De acordo com a investigação, Wagner atuou em propostas para tentar ampliar o crédito consignado, em iniciativas relacionadas ao aumento da cobertura do Fundo Garantidor de Créditos (FGC) e no acompanhamento da tentativa de venda do Banco Master ao Banco de Brasília (BRB). Para a PF, as medidas eram estratégicas para as supostas fraudes comandadas por Daniel Vorcaro.
A defesa de Jaques Wagner não se manifestou sobre a 9ª fase da Operação Compliance Zero, que apreendeu em um imóvel ligado ao senador US$ 49 mil, ou equivalente a cerca de R$ 252 mil. O espaço permanece aberto para manifestação.
A investigação da PF aponta que o senador manteve interlocução direta com o ex-sócio de Vorcaro, Augusto Ferreira Lima, sobre propostas legislativas e iniciativas parlamentares que poderiam beneficiar o Banco Master.
Após a primeira fase do Compliance Zero, em novembro, Augusto Lima voltou a ser alvo de medidas da Polícia Federal nesta quinta-feira, 18. Os agentes cumpriram mandatos de busca e apreensão em endereços localizados a empresários na Bahia, em São Paulo e no Distrito Federal.
A defesa de Lima afirmou que as buscas foram “desnecessárias”.
'Interlocutor relevante' dos interesses do Master, diz PF
A primeira frente de atuação atribuída a Wagner envolveu a ampliação do crédito consignado.

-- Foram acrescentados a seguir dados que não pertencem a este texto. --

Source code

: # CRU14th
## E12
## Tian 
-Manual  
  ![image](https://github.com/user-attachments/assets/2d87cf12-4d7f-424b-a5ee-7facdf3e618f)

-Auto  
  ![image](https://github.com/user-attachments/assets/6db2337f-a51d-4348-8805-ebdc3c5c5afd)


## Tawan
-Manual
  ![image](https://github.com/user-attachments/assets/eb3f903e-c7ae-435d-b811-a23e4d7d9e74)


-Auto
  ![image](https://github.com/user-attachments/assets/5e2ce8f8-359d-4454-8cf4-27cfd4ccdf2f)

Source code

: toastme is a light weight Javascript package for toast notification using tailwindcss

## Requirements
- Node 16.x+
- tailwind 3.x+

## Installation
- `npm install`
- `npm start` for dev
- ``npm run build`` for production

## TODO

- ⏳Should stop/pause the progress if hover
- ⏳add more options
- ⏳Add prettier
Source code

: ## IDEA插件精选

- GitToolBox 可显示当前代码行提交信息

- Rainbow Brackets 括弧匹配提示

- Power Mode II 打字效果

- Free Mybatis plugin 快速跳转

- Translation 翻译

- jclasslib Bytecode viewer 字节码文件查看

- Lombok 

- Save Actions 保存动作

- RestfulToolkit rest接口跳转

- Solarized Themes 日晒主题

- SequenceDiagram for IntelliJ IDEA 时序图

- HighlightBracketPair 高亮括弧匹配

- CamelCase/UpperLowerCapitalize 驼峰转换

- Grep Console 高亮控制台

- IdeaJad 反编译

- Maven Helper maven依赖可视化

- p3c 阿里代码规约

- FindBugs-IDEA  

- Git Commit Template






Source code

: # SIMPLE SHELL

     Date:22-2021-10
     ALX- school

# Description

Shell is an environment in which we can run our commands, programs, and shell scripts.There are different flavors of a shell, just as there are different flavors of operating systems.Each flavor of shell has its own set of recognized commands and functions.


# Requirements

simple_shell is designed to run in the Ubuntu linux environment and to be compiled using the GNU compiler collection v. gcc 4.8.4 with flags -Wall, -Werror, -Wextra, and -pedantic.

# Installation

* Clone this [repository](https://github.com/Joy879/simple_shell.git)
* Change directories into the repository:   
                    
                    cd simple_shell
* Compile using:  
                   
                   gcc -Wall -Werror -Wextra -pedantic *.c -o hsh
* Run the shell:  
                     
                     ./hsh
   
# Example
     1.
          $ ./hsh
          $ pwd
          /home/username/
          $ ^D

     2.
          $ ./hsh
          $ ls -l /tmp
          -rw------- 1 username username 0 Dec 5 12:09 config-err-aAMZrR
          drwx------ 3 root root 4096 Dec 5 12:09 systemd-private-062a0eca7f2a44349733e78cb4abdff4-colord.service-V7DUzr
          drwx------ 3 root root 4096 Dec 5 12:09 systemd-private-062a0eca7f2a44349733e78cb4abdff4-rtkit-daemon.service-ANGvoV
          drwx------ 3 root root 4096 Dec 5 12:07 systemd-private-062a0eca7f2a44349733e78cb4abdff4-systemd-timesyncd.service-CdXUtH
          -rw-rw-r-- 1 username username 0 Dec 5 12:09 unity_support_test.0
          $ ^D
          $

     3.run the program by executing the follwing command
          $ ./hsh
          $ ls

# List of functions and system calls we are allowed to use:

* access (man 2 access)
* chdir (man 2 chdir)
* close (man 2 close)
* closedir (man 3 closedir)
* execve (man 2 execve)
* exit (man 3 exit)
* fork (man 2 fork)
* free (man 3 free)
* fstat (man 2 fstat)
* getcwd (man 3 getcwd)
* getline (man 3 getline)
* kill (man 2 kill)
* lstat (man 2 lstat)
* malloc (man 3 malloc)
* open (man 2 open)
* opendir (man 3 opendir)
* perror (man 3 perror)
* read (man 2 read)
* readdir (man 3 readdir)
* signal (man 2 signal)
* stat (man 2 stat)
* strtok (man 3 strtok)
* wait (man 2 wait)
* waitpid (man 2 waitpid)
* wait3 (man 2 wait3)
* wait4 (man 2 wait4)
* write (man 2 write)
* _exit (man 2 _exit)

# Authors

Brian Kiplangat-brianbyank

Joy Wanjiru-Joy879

Segundo a PF, o senador atuou em medidas para aumentar a margem de empréstimos descontados em folha para trabalhadores da iniciativa privada, aposentados e pensionistas do INSS.
A investigação também incluiu uma autorização para que beneficiários do Benefício de Prestação Continuada (BPC) e de programas federais de transferência de renda passassem a ter acesso a empréstimos consignados.

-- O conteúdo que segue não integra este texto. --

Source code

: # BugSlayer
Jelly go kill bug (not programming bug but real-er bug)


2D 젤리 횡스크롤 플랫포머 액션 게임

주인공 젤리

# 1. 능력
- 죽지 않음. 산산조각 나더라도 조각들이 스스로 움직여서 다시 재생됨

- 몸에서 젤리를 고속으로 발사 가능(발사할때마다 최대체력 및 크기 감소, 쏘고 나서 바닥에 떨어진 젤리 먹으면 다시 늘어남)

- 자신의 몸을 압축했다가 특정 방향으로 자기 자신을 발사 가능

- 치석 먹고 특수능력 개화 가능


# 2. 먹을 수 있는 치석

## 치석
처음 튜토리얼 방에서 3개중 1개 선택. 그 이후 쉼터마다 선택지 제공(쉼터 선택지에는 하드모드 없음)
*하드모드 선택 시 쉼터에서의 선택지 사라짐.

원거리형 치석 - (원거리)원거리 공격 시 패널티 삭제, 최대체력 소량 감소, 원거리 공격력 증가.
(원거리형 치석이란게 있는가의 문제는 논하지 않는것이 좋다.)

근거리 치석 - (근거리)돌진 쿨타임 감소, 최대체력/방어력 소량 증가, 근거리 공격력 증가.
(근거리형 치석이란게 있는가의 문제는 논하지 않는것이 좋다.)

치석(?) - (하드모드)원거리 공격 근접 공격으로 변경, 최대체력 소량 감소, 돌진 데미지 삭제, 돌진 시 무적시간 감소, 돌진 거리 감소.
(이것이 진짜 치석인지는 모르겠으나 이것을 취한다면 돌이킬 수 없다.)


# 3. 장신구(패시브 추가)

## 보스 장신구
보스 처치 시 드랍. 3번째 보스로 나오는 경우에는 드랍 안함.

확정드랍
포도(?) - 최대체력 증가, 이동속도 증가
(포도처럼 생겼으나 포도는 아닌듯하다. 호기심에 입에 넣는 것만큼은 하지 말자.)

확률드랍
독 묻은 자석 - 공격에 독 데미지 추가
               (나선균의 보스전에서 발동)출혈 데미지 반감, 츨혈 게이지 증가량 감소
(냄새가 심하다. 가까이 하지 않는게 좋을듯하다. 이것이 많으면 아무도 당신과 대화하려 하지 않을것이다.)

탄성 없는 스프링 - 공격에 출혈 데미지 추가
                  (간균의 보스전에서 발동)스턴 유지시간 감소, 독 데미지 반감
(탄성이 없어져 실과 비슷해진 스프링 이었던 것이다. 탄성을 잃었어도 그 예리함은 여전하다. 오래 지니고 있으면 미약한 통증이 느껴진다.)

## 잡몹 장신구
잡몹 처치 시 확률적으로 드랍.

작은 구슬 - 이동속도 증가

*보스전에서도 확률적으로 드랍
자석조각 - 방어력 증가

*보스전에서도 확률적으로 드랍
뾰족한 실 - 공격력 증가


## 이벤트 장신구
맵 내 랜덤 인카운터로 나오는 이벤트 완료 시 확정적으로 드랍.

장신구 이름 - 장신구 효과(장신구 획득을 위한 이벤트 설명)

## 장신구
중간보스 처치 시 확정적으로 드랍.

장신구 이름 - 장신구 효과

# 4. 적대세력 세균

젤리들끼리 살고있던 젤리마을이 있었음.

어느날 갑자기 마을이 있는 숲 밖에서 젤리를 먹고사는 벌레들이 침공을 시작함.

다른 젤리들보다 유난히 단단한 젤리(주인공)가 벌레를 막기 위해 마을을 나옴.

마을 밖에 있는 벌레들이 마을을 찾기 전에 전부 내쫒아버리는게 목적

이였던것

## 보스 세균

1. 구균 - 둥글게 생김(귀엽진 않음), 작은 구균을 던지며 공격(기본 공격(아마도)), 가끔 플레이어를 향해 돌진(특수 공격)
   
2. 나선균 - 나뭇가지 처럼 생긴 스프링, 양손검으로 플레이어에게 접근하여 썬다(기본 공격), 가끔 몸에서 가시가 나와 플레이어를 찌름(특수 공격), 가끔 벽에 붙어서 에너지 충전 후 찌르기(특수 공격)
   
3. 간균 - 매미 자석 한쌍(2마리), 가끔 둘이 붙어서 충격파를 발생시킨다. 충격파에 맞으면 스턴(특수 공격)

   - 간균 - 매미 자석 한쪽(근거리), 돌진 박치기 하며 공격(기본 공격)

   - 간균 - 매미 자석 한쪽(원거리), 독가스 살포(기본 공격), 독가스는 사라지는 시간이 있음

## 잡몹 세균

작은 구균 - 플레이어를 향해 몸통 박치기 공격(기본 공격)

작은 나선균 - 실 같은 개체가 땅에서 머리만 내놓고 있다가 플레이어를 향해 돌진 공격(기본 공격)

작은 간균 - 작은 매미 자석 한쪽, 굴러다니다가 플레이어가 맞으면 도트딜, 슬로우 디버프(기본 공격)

De acordo com o investigador, esta revisão revisada na apresentação de uma emenda posteriormente incluída na legislação que ampliou o acesso a essa modalidade de crédito.

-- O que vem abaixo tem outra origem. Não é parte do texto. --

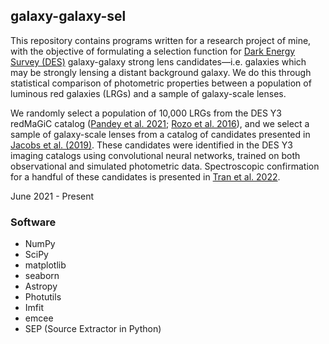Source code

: ## galaxy-galaxy-sel
This repository contains programs written for a research project of mine, with the objective of formulating a selection function for [Dark Energy Survey (DES)](https://github.com/DarkEnergySurvey) galaxy-galaxy strong lens candidates—i.e. galaxies which may be strongly lensing a distant background galaxy. We do this through statistical comparison of photometric properties between a population of luminous red galaxies (LRGs) and a sample of galaxy-scale lenses.

We randomly select a population of 10,000 LRGs from the DES Y3 redMaGiC catalog ([Pandey et al. 2021](https://arxiv.org/abs/2105.13545); [Rozo et al. 2016](https://academic.oup.com/mnras/article/461/2/1431/2608400)), and we select a sample of galaxy-scale lenses from a catalog of candidates presented in [Jacobs et al. \(2019\)](https://iopscience.iop.org/article/10.3847/1538-4365/ab26b6). These candidates were identified in the DES Y3 imaging catalogs using convolutional neural networks, trained on both observational and simulated photometric data. Spectroscopic confirmation for a handful of these candidates is presented in [Tran et al. 2022](https://arxiv.org/abs/2205.05307).

June 2021 - Present

### Software

* NumPy
* SciPy
* matplotlib
* seaborn
* Astropy
* Photutils
* Imfit
* emcee
* SEP (Source Extractor in Python)
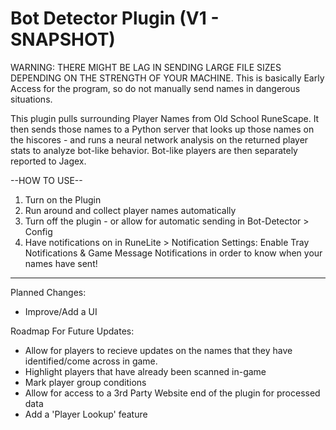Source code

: # Bot Detector Plugin (V1 - SNAPSHOT)

WARNING: THERE MIGHT BE LAG IN SENDING LARGE FILE SIZES DEPENDING ON THE STRENGTH OF YOUR MACHINE. This is basically Early Access for the program, so do not manually send names in dangerous situations. 

This plugin pulls surrounding Player Names from Old School RuneScape. It then sends those names to a Python server that looks up those names on the hiscores - and runs a neural network analysis on the returned player stats to analyze bot-like behavior. Bot-like players are then separately reported to Jagex. 

--HOW TO USE--
1. Turn on the Plugin
2. Run around and collect player names automatically
3. Turn off the plugin - or allow for automatic sending in Bot-Detector > Config
4. Have notifications on in RuneLite > Notification Settings: Enable Tray Notifications & Game Message Notifications in order to know when your names have sent!

--------------------------------------------------------------------------------------------------------

Planned Changes: 
- Improve/Add a UI

Roadmap For Future Updates:
- Allow for players to recieve updates on the names that they have identified/come across in game.
- Highlight players that have already been scanned in-game
- Mark player group conditions
- Allow for access to a 3rd Party Website end of the plugin for processed data
- Add a 'Player Lookup' feature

A PF destaca que a pauta tinha ligação direta com os negócios de Augusto Lima, responsável por implementar, durante os governos de Jaques Wagner na Bahia, um sistema de crédito consignado para servidores públicos que, mais tarde, foi incorporado ao Banco Master. Batizado de Credcesta, o modelo tornou-se um dos principais investimentos financeiros da instituição de Daniel Vorcaro.
A segunda frente apresentada pela investigação envolve a discussão sobre as mudanças nas regras do Fundo Garantidor de Créditos (FGC), entidade que protege depositantes e investidores em caso de quebra de instituições financeiras.
Segundo a PF, a ampliação da cobertura do fundo — que não se concretizou, apesar dos esforços — era de interesse do Banco Master, que utilizava a garantia do FGC como um dos principais instrumentos para captar recursos no mercado. As investigações já apontaram que o senador Ciro Nogueira recebeu uma minuta pronta e apresentou emendas nesse sentido. O ex-ministro da Casa Civil nega irregularidades.
Na terceira frente, o pesquisador concentra-se na atuação do Wagner em iniciativas relacionadas ao acompanhamento da tentativa de venda do Banco Master ao Banco de Brasília. Para a PF, o senador acompanhou de perto uma operação considerada estratégica para o futuro da instituição controlada por Daniel Vorcaro, posteriormente rejeitada pelo Banco Central.
Propina em imóvel de R$ 2,5 milhões e repasse de R$ 3,5 milhões, aponta investigação
Diálogos extraídos do celular de Augusto Lima indicam que ele teria interesse em diversas vezes seu avião particular ao líder do governo Lula no Senado, além de ingressos bancários para o camarote de um show em Los Angeles, nos Estados Unidos.
A Polícia Federal afirma que essas vantagens se somam a outros pagamentos de propina realizados ao senador, como a compra de um apartamento de luxo de R$ 2,5 milhões e repasses de R$ 3,5 milhões para uma empresa ligada a familiares.